119. La formación permanente recibe su sentido fundamental de la necesidad de cultivar y revitalizar continuamente la gracia de la propia vocación. Como nos recuerda Agustín: “Donde dijiste: ‘basta’, allí comenzó tu perdición”. Esta es la razón por la que tenemos que avivar continuamente nuestra vida espiritual, encontrar cada día un renovado sentido a la vida común y a la fraternidad, y remozar incansablemente nuestra misión de anunciar el Evangelio.
120. Cada hermano debe ser totalmente consciente de que la renovación y la formación son un desafío para toda la vida. La formación permanente debe incluir todos los aspectos importantes tanto de nuestra vida humana como religiosa.
121. La formación permanente nos ha de llevar a vivir el propio trabajo y darle sentido religioso. De este modo hallaremos en él una verdadera dimensión contemplativa y sabremos cómo aprovechar todas las posibilidades que se presenten, llenos de un verdadero deseo de renovación.

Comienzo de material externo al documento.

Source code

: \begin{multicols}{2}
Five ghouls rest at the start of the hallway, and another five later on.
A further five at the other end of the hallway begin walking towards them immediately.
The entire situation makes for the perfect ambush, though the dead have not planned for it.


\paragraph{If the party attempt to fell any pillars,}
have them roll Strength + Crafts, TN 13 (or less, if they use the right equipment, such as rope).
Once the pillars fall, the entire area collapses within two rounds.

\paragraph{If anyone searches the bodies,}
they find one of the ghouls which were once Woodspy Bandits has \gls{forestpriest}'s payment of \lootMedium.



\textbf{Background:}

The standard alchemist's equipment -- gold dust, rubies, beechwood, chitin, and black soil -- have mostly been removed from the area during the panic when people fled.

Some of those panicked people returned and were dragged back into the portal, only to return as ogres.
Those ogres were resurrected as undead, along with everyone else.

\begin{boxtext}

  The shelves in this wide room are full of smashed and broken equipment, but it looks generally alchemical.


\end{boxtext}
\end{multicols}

El esfuerzo por una auténtica renovación es hoy y quizás lo sea más que nunca (ante el cambio acelerado de la cultura, la sociedad y la Iglesia misma; sin olvidar el problema de la multiculturalidad y el reto de la inculturación). Y, aunque no es fácil, es todavía posible (tenemos un rico patrimonio humano y espiritual capaz de afrontar el desafío). Conscientes de ello y sin olvidar los logros de los últimos tiempos debemos seguir caminando y dejarnos interpelar, una vez más, por las palabras de Nuestro Padre San Agustín:
“Somos al mismo tiempo perfectos e imperfectos. Perfectos en nuestra condición de caminantes, imperfectos porque aún no hemos llegado a la meta… Avanzad, hermanos míos, examinaos honestamente una y otra vez. Poneos a prueba. No estéis satisfechos con lo que sois si queréis legar a lo que aún no sois. Porque donde te consideras satisfecho de ti mismo, allí quedarás parado. Si dices «basta», entonces estás acabado. Así pues, añade siempre algo más, avanza sin parar, progresa siempre” (S. 169, 15 y 18).